----- EXERCISE INPUT -----

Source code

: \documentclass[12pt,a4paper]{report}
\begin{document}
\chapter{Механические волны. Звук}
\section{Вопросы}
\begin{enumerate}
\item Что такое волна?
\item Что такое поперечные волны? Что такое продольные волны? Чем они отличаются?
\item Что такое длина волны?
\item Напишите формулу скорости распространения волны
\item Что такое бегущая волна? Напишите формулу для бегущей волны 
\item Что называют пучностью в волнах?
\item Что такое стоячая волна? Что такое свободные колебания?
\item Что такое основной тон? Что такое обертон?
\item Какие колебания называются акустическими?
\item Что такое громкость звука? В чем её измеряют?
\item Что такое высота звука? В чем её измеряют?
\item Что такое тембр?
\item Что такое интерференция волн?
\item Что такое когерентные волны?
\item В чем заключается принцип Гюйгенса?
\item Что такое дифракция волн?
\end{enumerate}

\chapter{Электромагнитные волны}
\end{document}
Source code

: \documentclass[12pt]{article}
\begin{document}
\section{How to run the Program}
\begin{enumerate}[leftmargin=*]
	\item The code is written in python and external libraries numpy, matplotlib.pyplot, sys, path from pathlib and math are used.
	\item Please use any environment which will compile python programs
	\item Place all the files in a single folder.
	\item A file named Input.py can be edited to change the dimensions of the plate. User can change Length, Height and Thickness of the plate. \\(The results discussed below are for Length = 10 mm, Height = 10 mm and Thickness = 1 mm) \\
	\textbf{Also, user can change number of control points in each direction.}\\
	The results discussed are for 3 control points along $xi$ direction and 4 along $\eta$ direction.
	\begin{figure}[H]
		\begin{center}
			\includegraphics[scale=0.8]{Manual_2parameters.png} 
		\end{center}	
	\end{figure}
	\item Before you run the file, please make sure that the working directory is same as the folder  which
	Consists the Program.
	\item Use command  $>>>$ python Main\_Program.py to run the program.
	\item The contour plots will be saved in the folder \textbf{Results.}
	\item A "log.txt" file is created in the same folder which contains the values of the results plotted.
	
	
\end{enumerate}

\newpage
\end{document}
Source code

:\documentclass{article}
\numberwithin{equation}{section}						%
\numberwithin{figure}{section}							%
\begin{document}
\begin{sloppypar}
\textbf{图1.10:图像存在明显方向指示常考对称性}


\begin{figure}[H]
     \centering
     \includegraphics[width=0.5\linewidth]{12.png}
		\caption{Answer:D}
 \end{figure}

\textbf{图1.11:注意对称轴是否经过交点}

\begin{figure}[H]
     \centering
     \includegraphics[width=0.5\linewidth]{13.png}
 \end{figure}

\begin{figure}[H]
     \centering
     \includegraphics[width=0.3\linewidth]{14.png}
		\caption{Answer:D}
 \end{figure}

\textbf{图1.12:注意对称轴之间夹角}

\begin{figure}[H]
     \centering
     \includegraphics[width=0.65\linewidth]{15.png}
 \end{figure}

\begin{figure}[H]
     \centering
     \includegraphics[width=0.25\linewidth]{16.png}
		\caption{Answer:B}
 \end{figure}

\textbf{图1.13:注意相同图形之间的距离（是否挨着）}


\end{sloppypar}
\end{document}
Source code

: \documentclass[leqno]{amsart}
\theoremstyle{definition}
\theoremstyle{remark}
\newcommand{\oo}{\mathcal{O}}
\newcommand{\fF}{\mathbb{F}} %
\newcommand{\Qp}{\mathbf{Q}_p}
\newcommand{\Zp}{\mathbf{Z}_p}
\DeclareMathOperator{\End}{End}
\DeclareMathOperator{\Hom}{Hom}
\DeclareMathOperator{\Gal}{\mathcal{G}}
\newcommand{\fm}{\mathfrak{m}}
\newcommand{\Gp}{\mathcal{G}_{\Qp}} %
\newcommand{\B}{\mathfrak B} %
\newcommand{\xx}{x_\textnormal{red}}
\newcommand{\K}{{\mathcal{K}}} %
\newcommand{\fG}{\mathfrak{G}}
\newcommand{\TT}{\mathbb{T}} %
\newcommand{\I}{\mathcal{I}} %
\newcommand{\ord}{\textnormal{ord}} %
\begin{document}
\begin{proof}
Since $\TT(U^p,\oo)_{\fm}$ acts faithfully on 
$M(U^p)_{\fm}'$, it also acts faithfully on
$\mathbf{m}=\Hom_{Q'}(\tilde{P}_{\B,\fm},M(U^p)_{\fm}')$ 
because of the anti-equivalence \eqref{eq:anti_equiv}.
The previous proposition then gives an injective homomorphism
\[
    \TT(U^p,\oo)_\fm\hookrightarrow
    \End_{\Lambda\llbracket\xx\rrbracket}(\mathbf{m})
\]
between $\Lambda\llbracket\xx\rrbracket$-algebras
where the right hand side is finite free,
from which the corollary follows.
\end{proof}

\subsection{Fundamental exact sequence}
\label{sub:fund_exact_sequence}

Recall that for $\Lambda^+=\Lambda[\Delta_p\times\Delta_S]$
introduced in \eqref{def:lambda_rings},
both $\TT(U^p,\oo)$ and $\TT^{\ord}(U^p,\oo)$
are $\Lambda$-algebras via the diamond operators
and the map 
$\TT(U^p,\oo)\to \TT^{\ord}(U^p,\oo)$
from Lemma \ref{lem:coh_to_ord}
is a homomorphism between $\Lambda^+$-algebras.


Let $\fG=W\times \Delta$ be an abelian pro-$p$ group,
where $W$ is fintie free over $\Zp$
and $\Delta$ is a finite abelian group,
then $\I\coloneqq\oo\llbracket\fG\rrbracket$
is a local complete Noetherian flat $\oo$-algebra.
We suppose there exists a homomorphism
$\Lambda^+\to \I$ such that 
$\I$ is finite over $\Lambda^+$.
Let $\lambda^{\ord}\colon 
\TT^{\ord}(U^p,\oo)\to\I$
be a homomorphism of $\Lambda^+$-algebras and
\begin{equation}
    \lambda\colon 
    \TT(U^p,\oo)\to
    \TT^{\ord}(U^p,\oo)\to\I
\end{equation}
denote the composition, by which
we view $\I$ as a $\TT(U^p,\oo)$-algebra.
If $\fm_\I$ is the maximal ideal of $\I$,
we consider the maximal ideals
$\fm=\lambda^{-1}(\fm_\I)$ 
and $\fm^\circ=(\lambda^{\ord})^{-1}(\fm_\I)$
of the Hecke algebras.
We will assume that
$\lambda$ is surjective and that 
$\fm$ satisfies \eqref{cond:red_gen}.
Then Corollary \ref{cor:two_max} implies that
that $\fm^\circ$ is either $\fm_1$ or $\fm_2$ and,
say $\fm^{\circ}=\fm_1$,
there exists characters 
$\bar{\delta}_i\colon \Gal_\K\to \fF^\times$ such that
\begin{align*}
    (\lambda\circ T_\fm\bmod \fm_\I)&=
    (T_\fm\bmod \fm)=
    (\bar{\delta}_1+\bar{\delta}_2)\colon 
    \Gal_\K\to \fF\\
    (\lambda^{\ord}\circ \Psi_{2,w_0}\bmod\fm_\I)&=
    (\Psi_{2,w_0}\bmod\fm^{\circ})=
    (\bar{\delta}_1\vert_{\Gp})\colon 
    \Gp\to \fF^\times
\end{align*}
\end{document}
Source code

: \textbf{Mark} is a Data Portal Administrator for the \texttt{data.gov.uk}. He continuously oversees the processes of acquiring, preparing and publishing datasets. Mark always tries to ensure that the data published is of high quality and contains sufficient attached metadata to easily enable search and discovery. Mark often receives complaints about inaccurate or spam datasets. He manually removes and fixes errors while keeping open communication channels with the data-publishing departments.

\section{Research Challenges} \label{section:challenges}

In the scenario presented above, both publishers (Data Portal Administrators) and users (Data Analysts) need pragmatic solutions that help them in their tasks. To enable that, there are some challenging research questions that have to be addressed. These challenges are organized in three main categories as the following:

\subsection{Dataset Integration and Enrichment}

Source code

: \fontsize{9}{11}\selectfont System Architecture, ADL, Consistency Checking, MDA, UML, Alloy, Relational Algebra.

-----
----- EXERCISE INPUT -----

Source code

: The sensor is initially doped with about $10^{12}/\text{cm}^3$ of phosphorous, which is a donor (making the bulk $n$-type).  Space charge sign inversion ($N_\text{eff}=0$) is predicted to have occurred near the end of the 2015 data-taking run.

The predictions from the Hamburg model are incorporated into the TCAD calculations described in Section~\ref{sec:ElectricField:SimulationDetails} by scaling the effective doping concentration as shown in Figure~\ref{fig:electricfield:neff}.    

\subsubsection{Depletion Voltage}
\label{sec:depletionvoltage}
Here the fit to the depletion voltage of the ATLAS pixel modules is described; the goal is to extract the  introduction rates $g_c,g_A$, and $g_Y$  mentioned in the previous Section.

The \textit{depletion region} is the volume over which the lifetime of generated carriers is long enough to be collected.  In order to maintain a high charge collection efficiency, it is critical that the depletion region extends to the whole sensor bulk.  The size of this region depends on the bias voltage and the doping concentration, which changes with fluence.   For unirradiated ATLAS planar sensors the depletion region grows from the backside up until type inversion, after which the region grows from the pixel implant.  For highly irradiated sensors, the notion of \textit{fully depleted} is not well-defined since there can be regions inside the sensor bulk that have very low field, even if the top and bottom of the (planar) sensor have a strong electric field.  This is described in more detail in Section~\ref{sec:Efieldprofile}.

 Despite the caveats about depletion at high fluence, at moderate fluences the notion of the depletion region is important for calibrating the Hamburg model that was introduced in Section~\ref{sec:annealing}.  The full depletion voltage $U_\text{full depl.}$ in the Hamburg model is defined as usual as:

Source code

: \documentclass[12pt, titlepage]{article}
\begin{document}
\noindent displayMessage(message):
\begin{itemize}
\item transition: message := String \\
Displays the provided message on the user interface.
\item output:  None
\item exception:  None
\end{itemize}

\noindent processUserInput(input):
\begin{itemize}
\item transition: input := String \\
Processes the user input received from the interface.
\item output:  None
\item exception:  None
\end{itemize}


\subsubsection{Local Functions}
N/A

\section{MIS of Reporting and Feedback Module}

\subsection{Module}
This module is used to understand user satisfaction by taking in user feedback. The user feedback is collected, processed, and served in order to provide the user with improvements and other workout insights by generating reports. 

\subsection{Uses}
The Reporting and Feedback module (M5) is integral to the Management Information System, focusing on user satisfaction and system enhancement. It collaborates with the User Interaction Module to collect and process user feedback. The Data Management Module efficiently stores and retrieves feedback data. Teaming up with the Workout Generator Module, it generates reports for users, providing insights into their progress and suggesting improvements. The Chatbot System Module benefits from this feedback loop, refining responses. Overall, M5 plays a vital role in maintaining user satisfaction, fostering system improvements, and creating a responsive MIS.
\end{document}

-----

- WORK REQUEST -
From the records above, pull out each line that has "satisfaction".

- SOLUTION TO THIS PROBLEM -
This module is used to understand user satisfaction by taking in user feedback. The user feedback is collected, processed, and served in order to provide the user with improvements and other workout insights by generating reports. 
The Reporting and Feedback module (M5) is integral to the Management Information System, focusing on user satisfaction and system enhancement. It collaborates with the User Interaction Module to collect and process user feedback. The Data Management Module efficiently stores and retrieves feedback data. Teaming up with the Workout Generator Module, it generates reports for users, providing insights into their progress and suggesting improvements. The Chatbot System Module benefits from this feedback loop, refining responses. Overall, M5 plays a vital role in maintaining user satisfaction, fostering system improvements, and creating a responsive MIS.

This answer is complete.